What needs to be done
Below are records; copy exactly the line containing "### 15. Criar Frete" and every line after it, through the last.

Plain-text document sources
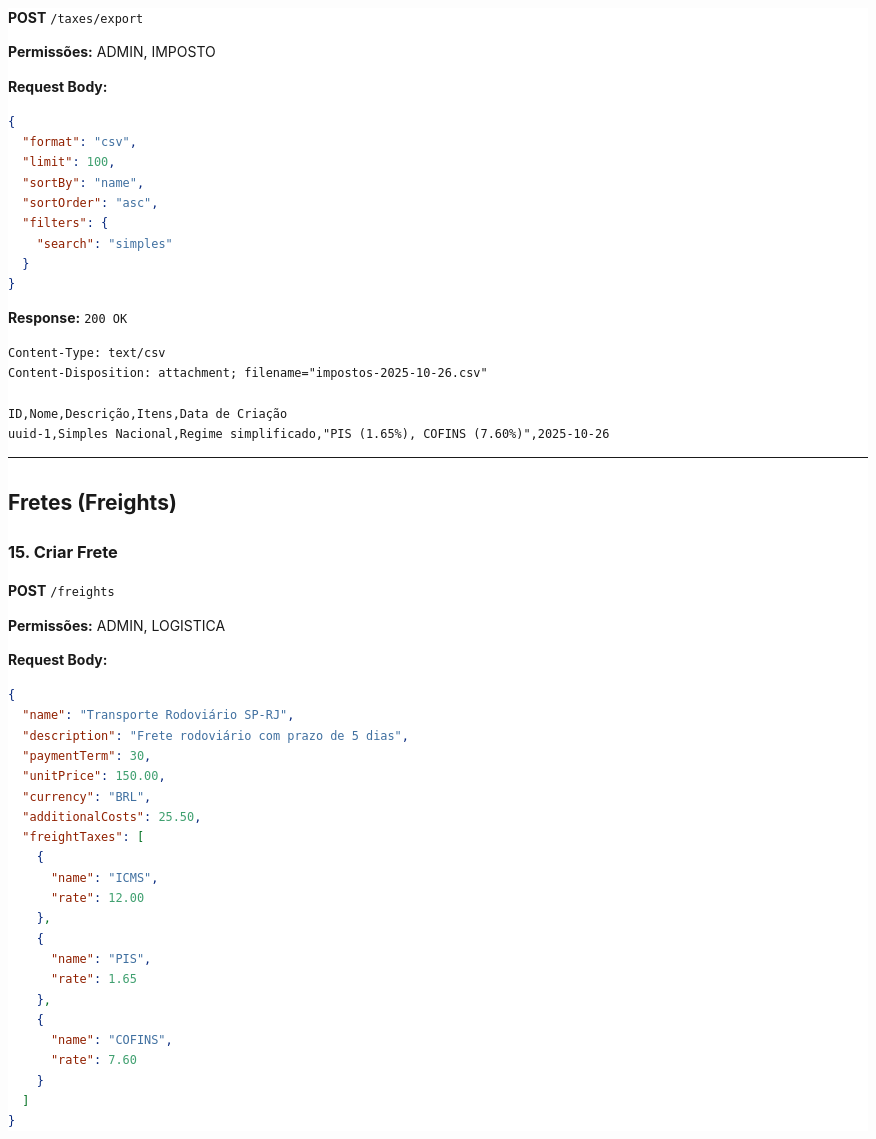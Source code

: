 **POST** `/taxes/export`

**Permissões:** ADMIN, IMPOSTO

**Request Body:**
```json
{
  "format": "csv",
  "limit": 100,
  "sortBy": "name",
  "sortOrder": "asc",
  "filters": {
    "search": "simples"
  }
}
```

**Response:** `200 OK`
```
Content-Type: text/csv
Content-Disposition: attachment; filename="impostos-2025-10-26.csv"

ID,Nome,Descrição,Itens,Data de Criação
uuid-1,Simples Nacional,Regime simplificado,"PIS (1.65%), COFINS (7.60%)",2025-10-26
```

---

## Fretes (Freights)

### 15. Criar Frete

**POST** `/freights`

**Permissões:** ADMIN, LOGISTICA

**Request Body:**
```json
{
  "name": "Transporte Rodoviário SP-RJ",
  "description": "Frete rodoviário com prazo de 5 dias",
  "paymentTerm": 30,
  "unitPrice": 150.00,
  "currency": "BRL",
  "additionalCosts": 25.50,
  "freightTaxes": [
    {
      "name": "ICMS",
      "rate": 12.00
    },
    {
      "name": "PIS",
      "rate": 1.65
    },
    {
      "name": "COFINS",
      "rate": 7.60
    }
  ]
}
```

Task output
### 15. Criar Frete

**POST** `/freights`

**Permissões:** ADMIN, LOGISTICA

**Request Body:**
```json
{
  "name": "Transporte Rodoviário SP-RJ",
  "description": "Frete rodoviário com prazo de 5 dias",
  "paymentTerm": 30,
  "unitPrice": 150.00,
  "currency": "BRL",
  "additionalCosts": 25.50,
  "freightTaxes": [
    {
      "name": "ICMS",
      "rate": 12.00
    },
    {
      "name": "PIS",
      "rate": 1.65
    },
    {
      "name": "COFINS",
      "rate": 7.60
    }
  ]
}
```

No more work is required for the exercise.